* **Source material**

- - - - - - -

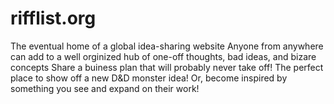 # rifflist.org

The eventual home of a global idea-sharing website
Anyone from anywhere can add to a well orginized hub of one-off thoughts, bad ideas, and bizare concepts
Share a buiness plan that will probably never take off!
The perfect place to show off a new D&D monster idea!
Or, become inspired by something you see and expand on their work!
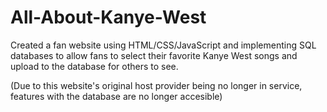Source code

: # All-About-Kanye-West
 Created a fan website using HTML/CSS/JavaScript and implementing SQL databases to allow 
 fans to select their favorite Kanye West songs and upload to the database for others to see. 
 
 (Due to this website's original host provider being no longer in service, features with the database are no longer accesible)
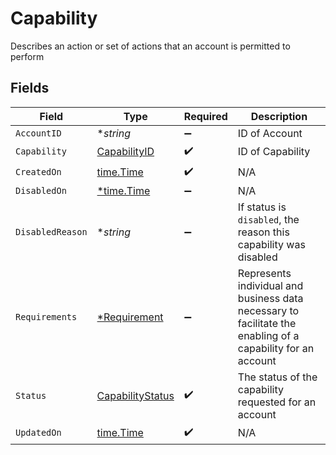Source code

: # Capability

Describes an action or set of actions that an account is permitted to perform


## Fields

| Field                                                                                                       | Type                                                                                                        | Required                                                                                                    | Description                                                                                                 |
| ----------------------------------------------------------------------------------------------------------- | ----------------------------------------------------------------------------------------------------------- | ----------------------------------------------------------------------------------------------------------- | ----------------------------------------------------------------------------------------------------------- |
| `AccountID`                                                                                                 | **string*                                                                                                   | :heavy_minus_sign:                                                                                          | ID of Account                                                                                               |
| `Capability`                                                                                                | [CapabilityID](../../models/shared/capabilityid.md)                                                         | :heavy_check_mark:                                                                                          | ID of Capability                                                                                            |
| `CreatedOn`                                                                                                 | [time.Time](https://pkg.go.dev/time#Time)                                                                   | :heavy_check_mark:                                                                                          | N/A                                                                                                         |
| `DisabledOn`                                                                                                | [*time.Time](https://pkg.go.dev/time#Time)                                                                  | :heavy_minus_sign:                                                                                          | N/A                                                                                                         |
| `DisabledReason`                                                                                            | **string*                                                                                                   | :heavy_minus_sign:                                                                                          | If status is `disabled`, the reason this capability was disabled                                            |
| `Requirements`                                                                                              | [*Requirement](../../models/shared/requirement.md)                                                          | :heavy_minus_sign:                                                                                          | Represents individual and business data necessary to facilitate the enabling of a capability for an account |
| `Status`                                                                                                    | [CapabilityStatus](../../models/shared/capabilitystatus.md)                                                 | :heavy_check_mark:                                                                                          | The status of the capability requested for an account                                                       |
| `UpdatedOn`                                                                                                 | [time.Time](https://pkg.go.dev/time#Time)                                                                   | :heavy_check_mark:                                                                                          | N/A                                                                                                         |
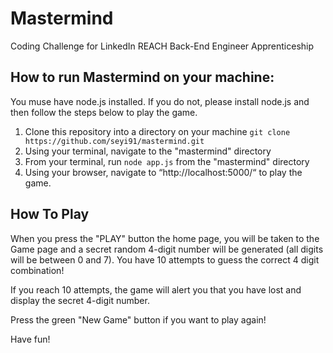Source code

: # Mastermind #

Coding Challenge for LinkedIn REACH Back-End Engineer Apprenticeship

## How to run Mastermind on your machine:
You muse have node.js installed. If you do not, please install node.js and then follow the steps below to play the game.

1. Clone this repository into a directory on your machine
`git clone https://github.com/seyi91/mastermind.git`
2. Using your terminal, navigate to the "mastermind" directory
3. From your terminal, run `node app.js` from the "mastermind" directory
4. Using your browser, navigate to “http://localhost:5000/“ to play the game.

## How To Play
When you press the "PLAY" button the home page, you will be taken to the Game page and a secret random 4-digit number will be generated (all digits will be between 0 and 7). You have 10 attempts to guess the correct 4 digit combination!

If you reach 10 attempts, the game will alert you that you have lost and display the secret 4-digit number.

Press the green "New Game" button if you want to play again!

Have fun!

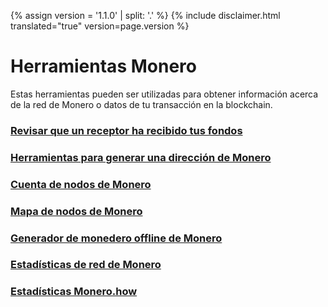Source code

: {% assign version = '1.1.0' | split: '.' %}
{% include disclaimer.html translated="true" version=page.version %}
# Herramientas Monero

Estas herramientas pueden ser utilizadas para obtener información acerca de la red de Monero o datos de tu transacción en la blockchain.

### [Revisar que un receptor ha recibido tus fondos](http://xmrtests.llcoins.net/checktx.html)

### [Herramientas para generar una dirección de Monero](https://xmr.llcoins.net/)

### [Cuenta de nodos de Monero](http://moneronodes.i2p.xyz/)

### [Mapa de nodos de Monero](https://monerohash.com/nodes-distribution.html)

### [Generador de monedero offline de Monero](http://moneroaddress.org/)

### [Estadísticas de red de Monero](http://moneroblocks.info/stats)

### [Estadísticas Monero.how](https://www.monero.how/)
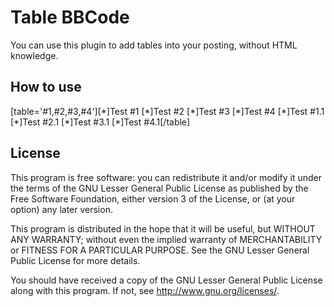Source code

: Table BBCode
============

You can use this plugin to add tables into your posting, without HTML knowledge.

How to use
----------

[table='#1,#2,#3,#4'][\*]Test #1 [\*]Test #2 [*]Test #3 [\*]Test #4 [\*]Test #1.1 [\*]Test #2.1 [\*]Test #3.1 [\*]Test #4.1[/table]


License
-------

This program is free software: you can redistribute it and/or modify
it under the terms of the GNU Lesser General Public License as published by
the Free Software Foundation, either version 3 of the License, or
(at your option) any later version.

This program is distributed in the hope that it will be useful,
but WITHOUT ANY WARRANTY; without even the implied warranty of
MERCHANTABILITY or FITNESS FOR A PARTICULAR PURPOSE.  See the
GNU Lesser General Public License for more details.

You should have received a copy of the GNU Lesser General Public License
along with this program.  If not, see <http://www.gnu.org/licenses/>.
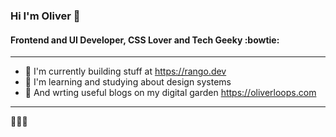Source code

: ### Hi I'm Oliver :wave:
#### Frontend and UI Developer, CSS Lover and Tech Geeky :bowtie:
---
- 🚀 I'm currently building stuff at https://rango.dev
- 🎨 I'm learning and studying about design systems
- 🌱 And wrting useful blogs on my digital garden https://oliverloops.com
___
🎄🎄🎄
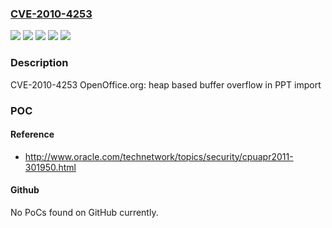 ### [CVE-2010-4253](https://cve.mitre.org/cgi-bin/cvename.cgi?name=CVE-2010-4253)
![](https://img.shields.io/static/v1?label=Product&message=Red%20Hat%20Enterprise%20Linux%205&color=blue)
![](https://img.shields.io/static/v1?label=Product&message=Red%20Hat%20Enterprise%20Linux%206&color=blue)
![](https://img.shields.io/static/v1?label=Version&message=!%201%3A3.1.1-19.5.el5_5.6%20&color=brighgreen)
![](https://img.shields.io/static/v1?label=Version&message=!%201%3A3.2.1-19.6.el6_0.5%20&color=brighgreen)
![](https://img.shields.io/static/v1?label=Vulnerability&message=Heap-based%20Buffer%20Overflow&color=brighgreen)

### Description

CVE-2010-4253 OpenOffice.org: heap based buffer overflow in PPT import

### POC

#### Reference
- http://www.oracle.com/technetwork/topics/security/cpuapr2011-301950.html

#### Github
No PoCs found on GitHub currently.


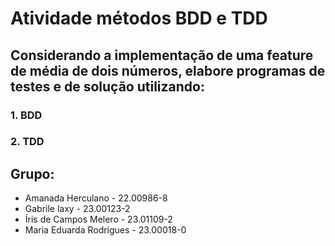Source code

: # Atividade métodos BDD e TDD
## Considerando a implementação de uma feature de média de dois números, elabore programas de testes e de solução utilizando:
### 1. BDD
### 2. TDD

## Grupo:
- Amanada Herculano - 22.00986-8
- Gabrile laxy - 23.00123-2
- Íris de Campos Melero - 23.01109-2
- Maria Eduarda Rodrigues - 23.00018-0
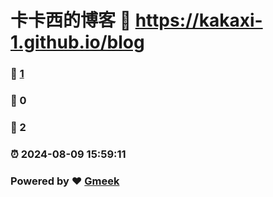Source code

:# 卡卡西的博客 :link: https://kakaxi-1.github.io/blog 
### :page_facing_up: [1](https://kakaxi-1.github.io/blog/tag.html) 
### :speech_balloon: 0 
### :hibiscus: 2 
### :alarm_clock: 2024-08-09 15:59:11 
### Powered by :heart: [Gmeek](https://github.com/Meekdai/Gmeek)
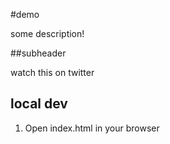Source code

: #demo

some description!

##subheader

watch this on twitter

## local dev

1. Open index.html in your browser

- - - - - - -

* **Required work**
Show each line of the material above where "shared" occurs.

* **Output for this task**
| `Capability`                                                                                                | [CapabilityID](../../models/shared/capabilityid.md)                                                         | :heavy_check_mark:                                                                                          | ID of Capability                                                                                            |
| `Requirements`                                                                                              | [*Requirement](../../models/shared/requirement.md)                                                          | :heavy_minus_sign:                                                                                          | Represents individual and business data necessary to facilitate the enabling of a capability for an account |
| `Status`                                                                                                    | [CapabilityStatus](../../models/shared/capabilitystatus.md)                                                 | :heavy_check_mark:                                                                                          | The status of the capability requested for an account                                                       |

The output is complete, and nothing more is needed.